The Wizards have staked themselves to a 26-16 record - their best 42-game record in 25 years - thanks to great offense, smart point guards and a great coach. The Wizards are a perfect example of the explosion of retro basketball this year; they're scoring 102 points per game, and are 14-0 when they hold their opponent under 100 points. Teams now know that they have to shoot the lights out to beat Washington.

When Hughes got hurt, the Wizards got shellacked the next game at San Antonio. And even though they lost the next night at Dallas, they scored 120 points. Then they won the next four games, including back-to-back wins at Indiana and at Cleveland; the Cavalier win coming after Washington trailed 25-8 in the first quarter.

Even with Hughes out, the team has still been able to play their same up-tempo style, thanks to the emergence of clutch bench players. Anthony Peeler had 14 points in the fourth quarter of the Cleveland win, and Juan Dixon scored 26 to beat the Raptors last Friday.

But nobody has carried this team more than Gilbert Arenas, who unequivocally must be an All-Star this year. Arenas is averaging 24 points per game, and since the Hughes injury, has five games of 30 points or better. And perhaps best of all, with all the recent news of player fights hurting various teams in the NBA (Latrell Sprewell, Darius Miles, Jim Jackson), all these players seemingly get along great.

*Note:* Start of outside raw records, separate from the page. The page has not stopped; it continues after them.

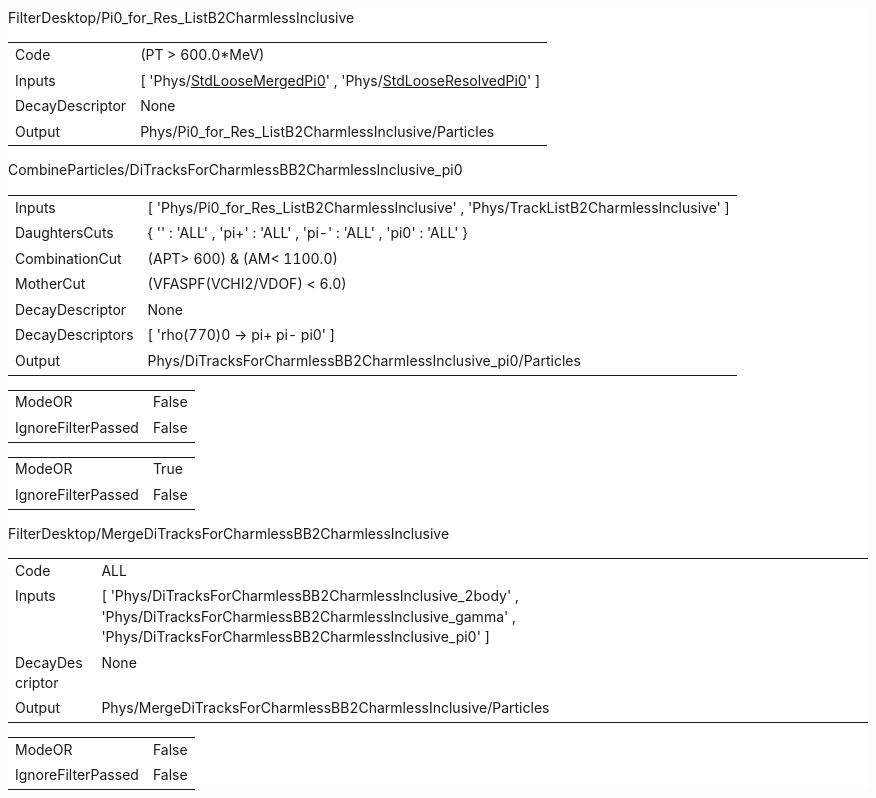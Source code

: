 FilterDesktop/Pi0_for_Res_ListB2CharmlessInclusive

|                 |                                                                                                                                                                             |
|-----------------|-----------------------------------------------------------------------------------------------------------------------------------------------------------------------------|
| Code            | (PT \> 600.0\*MeV)                                                                                                                                                          |
| Inputs          | [ 'Phys/[StdLooseMergedPi0](./stripping21r1p2-commonparticles-stdloosemergedpi0)' , 'Phys/[StdLooseResolvedPi0](./stripping21r1p2-commonparticles-stdlooseresolvedpi0)' ] |
| DecayDescriptor | None                                                                                                                                                                        |
| Output          | Phys/Pi0_for_Res_ListB2CharmlessInclusive/Particles                                                                                                                         |

CombineParticles/DiTracksForCharmlessBB2CharmlessInclusive_pi0

|                  |                                                                                          |
|------------------|------------------------------------------------------------------------------------------|
| Inputs           | [ 'Phys/Pi0_for_Res_ListB2CharmlessInclusive' , 'Phys/TrackListB2CharmlessInclusive' ] |
| DaughtersCuts    | { '' : 'ALL' , 'pi+' : 'ALL' , 'pi-' : 'ALL' , 'pi0' : 'ALL' }                           |
| CombinationCut   | (APT\> 600) & (AM\< 1100.0)                                                              |
| MotherCut        | (VFASPF(VCHI2/VDOF) \< 6.0)                                                              |
| DecayDescriptor  | None                                                                                     |
| DecayDescriptors | [ 'rho(770)0 -\> pi+ pi- pi0' ]                                                        |
| Output           | Phys/DiTracksForCharmlessBB2CharmlessInclusive_pi0/Particles                             |

|                    |       |
|--------------------|-------|
| ModeOR             | False |
| IgnoreFilterPassed | False |

|                    |       |
|--------------------|-------|
| ModeOR             | True  |
| IgnoreFilterPassed | False |

FilterDesktop/MergeDiTracksForCharmlessBB2CharmlessInclusive

|                 |                                                                                                                                                                              |
|-----------------|------------------------------------------------------------------------------------------------------------------------------------------------------------------------------|
| Code            | ALL                                                                                                                                                                          |
| Inputs          | [ 'Phys/DiTracksForCharmlessBB2CharmlessInclusive_2body' , 'Phys/DiTracksForCharmlessBB2CharmlessInclusive_gamma' , 'Phys/DiTracksForCharmlessBB2CharmlessInclusive_pi0' ] |
| DecayDescriptor | None                                                                                                                                                                         |
| Output          | Phys/MergeDiTracksForCharmlessBB2CharmlessInclusive/Particles                                                                                                                |

|                    |       |
|--------------------|-------|
| ModeOR             | False |
| IgnoreFilterPassed | False |
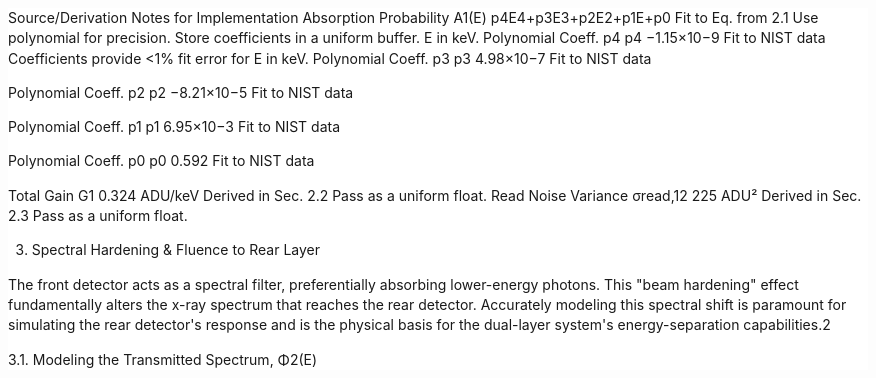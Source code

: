 Source/Derivation
Notes for Implementation
Absorption Probability
A1​(E)
p4​E4+p3​E3+p2​E2+p1​E+p0​
Fit to Eq. from 2.1
Use polynomial for precision. Store coefficients in a uniform buffer. E in keV.
Polynomial Coeff. p4​
p4​
−1.15×10−9
Fit to NIST data
Coefficients provide <1% fit error for E in keV.
Polynomial Coeff. p3​
p3​
4.98×10−7
Fit to NIST data


Polynomial Coeff. p2​
p2​
−8.21×10−5
Fit to NIST data


Polynomial Coeff. p1​
p1​
6.95×10−3
Fit to NIST data


Polynomial Coeff. p0​
p0​
0.592
Fit to NIST data


Total Gain
G1​
0.324 ADU/keV
Derived in Sec. 2.2
Pass as a uniform float.
Read Noise Variance
σread,12​
225 ADU²
Derived in Sec. 2.3
Pass as a uniform float.


3. Spectral Hardening & Fluence to Rear Layer

The front detector acts as a spectral filter, preferentially absorbing lower-energy photons. This "beam hardening" effect fundamentally alters the x-ray spectrum that reaches the rear detector. Accurately modeling this spectral shift is paramount for simulating the rear detector's response and is the physical basis for the dual-layer system's energy-separation capabilities.2

3.1. Modeling the Transmitted Spectrum, Φ2​(E)
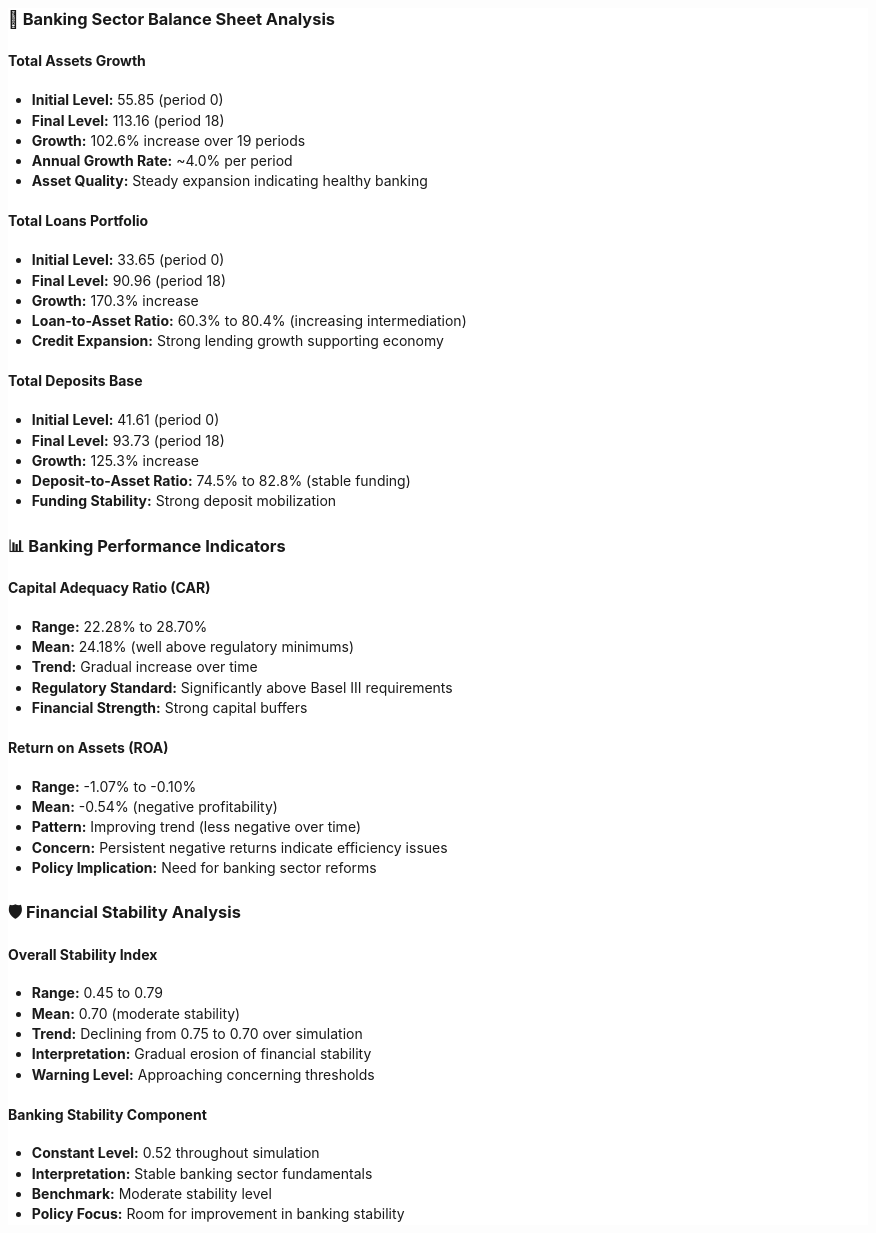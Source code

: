 ### 🏦 **Banking Sector Balance Sheet Analysis**

#### **Total Assets Growth**
- **Initial Level:** 55.85 (period 0)
- **Final Level:** 113.16 (period 18)
- **Growth:** 102.6% increase over 19 periods
- **Annual Growth Rate:** ~4.0% per period
- **Asset Quality:** Steady expansion indicating healthy banking

#### **Total Loans Portfolio**
- **Initial Level:** 33.65 (period 0)
- **Final Level:** 90.96 (period 18)
- **Growth:** 170.3% increase
- **Loan-to-Asset Ratio:** 60.3% to 80.4% (increasing intermediation)
- **Credit Expansion:** Strong lending growth supporting economy

#### **Total Deposits Base**
- **Initial Level:** 41.61 (period 0)
- **Final Level:** 93.73 (period 18)
- **Growth:** 125.3% increase
- **Deposit-to-Asset Ratio:** 74.5% to 82.8% (stable funding)
- **Funding Stability:** Strong deposit mobilization

### 📊 **Banking Performance Indicators**

#### **Capital Adequacy Ratio (CAR)**
- **Range:** 22.28% to 28.70%
- **Mean:** 24.18% (well above regulatory minimums)
- **Trend:** Gradual increase over time
- **Regulatory Standard:** Significantly above Basel III requirements
- **Financial Strength:** Strong capital buffers

#### **Return on Assets (ROA)**
- **Range:** -1.07% to -0.10%
- **Mean:** -0.54% (negative profitability)
- **Pattern:** Improving trend (less negative over time)
- **Concern:** Persistent negative returns indicate efficiency issues
- **Policy Implication:** Need for banking sector reforms

### 🛡️ **Financial Stability Analysis**

#### **Overall Stability Index**
- **Range:** 0.45 to 0.79
- **Mean:** 0.70 (moderate stability)
- **Trend:** Declining from 0.75 to 0.70 over simulation
- **Interpretation:** Gradual erosion of financial stability
- **Warning Level:** Approaching concerning thresholds

#### **Banking Stability Component**
- **Constant Level:** 0.52 throughout simulation
- **Interpretation:** Stable banking sector fundamentals
- **Benchmark:** Moderate stability level
- **Policy Focus:** Room for improvement in banking stability
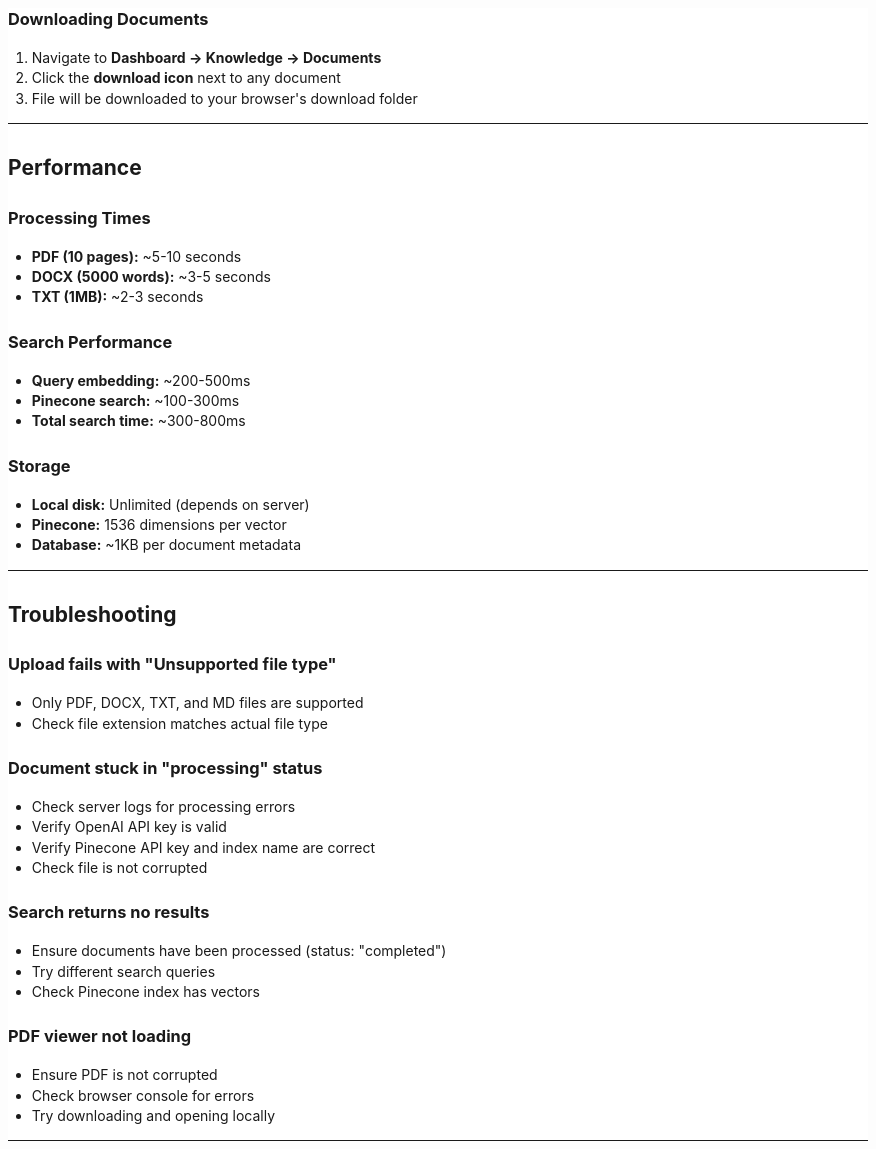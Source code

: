 ### **Downloading Documents**

1. Navigate to **Dashboard → Knowledge → Documents**
2. Click the **download icon** next to any document
3. File will be downloaded to your browser's download folder

---

## Performance

### **Processing Times**

- **PDF (10 pages):** ~5-10 seconds
- **DOCX (5000 words):** ~3-5 seconds
- **TXT (1MB):** ~2-3 seconds

### **Search Performance**

- **Query embedding:** ~200-500ms
- **Pinecone search:** ~100-300ms
- **Total search time:** ~300-800ms

### **Storage**

- **Local disk:** Unlimited (depends on server)
- **Pinecone:** 1536 dimensions per vector
- **Database:** ~1KB per document metadata

---

## Troubleshooting

### **Upload fails with "Unsupported file type"**
- Only PDF, DOCX, TXT, and MD files are supported
- Check file extension matches actual file type

### **Document stuck in "processing" status**
- Check server logs for processing errors
- Verify OpenAI API key is valid
- Verify Pinecone API key and index name are correct
- Check file is not corrupted

### **Search returns no results**
- Ensure documents have been processed (status: "completed")
- Try different search queries
- Check Pinecone index has vectors

### **PDF viewer not loading**
- Ensure PDF is not corrupted
- Check browser console for errors
- Try downloading and opening locally

---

I've believed that you can tell a lot about a team's chemistry by their bench's reaction. When the Wizards score, half the bench at least leaps off their feet, and everybody applauses. Nobody is over there griping to Eddie Jordan about playing time, or sending a ball boy to get a woman in Section 114's phone number (yes, this happens). They're all focused on the team, and over an 82 game season, chemistry is keenly important.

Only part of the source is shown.